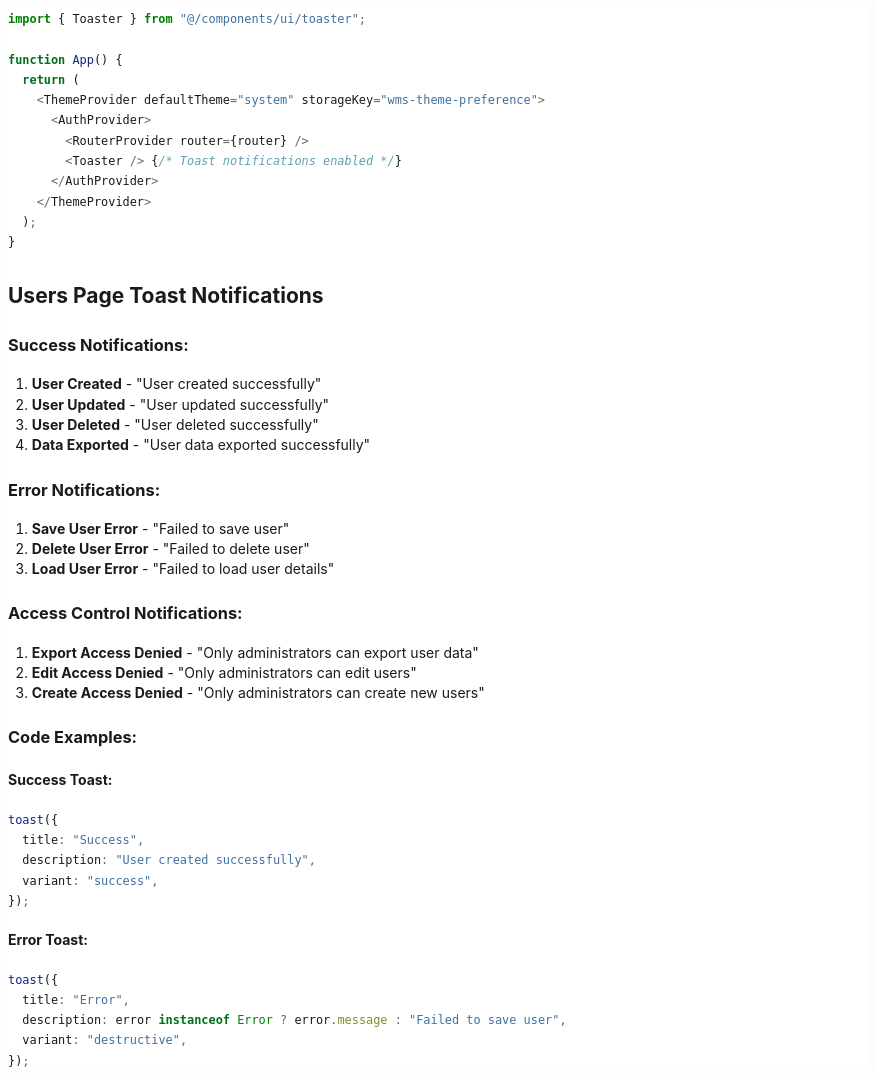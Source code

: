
 ```typescript
import { Toaster } from "@/components/ui/toaster";

function App() {
  return (
    <ThemeProvider defaultTheme="system" storageKey="wms-theme-preference">
      <AuthProvider>
        <RouterProvider router={router} />
        <Toaster /> {/* Toast notifications enabled */}
      </AuthProvider>
    </ThemeProvider>
  );
}
```

## Users Page Toast Notifications

### **Success Notifications:**

1. **User Created** - "User created successfully"
2. **User Updated** - "User updated successfully"
3. **User Deleted** - "User deleted successfully"
4. **Data Exported** - "User data exported successfully"

### **Error Notifications:**

1. **Save User Error** - "Failed to save user"
2. **Delete User Error** - "Failed to delete user"
3. **Load User Error** - "Failed to load user details"

### **Access Control Notifications:**

1. **Export Access Denied** - "Only administrators can export user data"
2. **Edit Access Denied** - "Only administrators can edit users"
3. **Create Access Denied** - "Only administrators can create new users"

### **Code Examples:**

#### **Success Toast:**

```typescript
toast({
  title: "Success",
  description: "User created successfully",
  variant: "success",
});
```

#### **Error Toast:**

```typescript
toast({
  title: "Error",
  description: error instanceof Error ? error.message : "Failed to save user",
  variant: "destructive",
});
```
_ _ _
◆ ACTIVITY: Once the pictures are dropped, please print every remaining line of the material verbatim.

◆ ANSWER SECTION:
Source code

:
 ```typescript
import { Toaster } from "@/components/ui/toaster";

function App() {
  return (
    <ThemeProvider defaultTheme="system" storageKey="wms-theme-preference">
      <AuthProvider>
        <RouterProvider router={router} />
        <Toaster /> {/* Toast notifications enabled */}
      </AuthProvider>
    </ThemeProvider>
  );
}
```

## Users Page Toast Notifications

### **Success Notifications:**

1. **User Created** - "User created successfully"
2. **User Updated** - "User updated successfully"
3. **User Deleted** - "User deleted successfully"
4. **Data Exported** - "User data exported successfully"

### **Error Notifications:**

1. **Save User Error** - "Failed to save user"
2. **Delete User Error** - "Failed to delete user"
3. **Load User Error** - "Failed to load user details"

### **Access Control Notifications:**

1. **Export Access Denied** - "Only administrators can export user data"
2. **Edit Access Denied** - "Only administrators can edit users"
3. **Create Access Denied** - "Only administrators can create new users"

### **Code Examples:**

#### **Success Toast:**

```typescript
toast({
  title: "Success",
  description: "User created successfully",
  variant: "success",
});
```

#### **Error Toast:**

```typescript
toast({
  title: "Error",
  description: error instanceof Error ? error.message : "Failed to save user",
  variant: "destructive",
});
```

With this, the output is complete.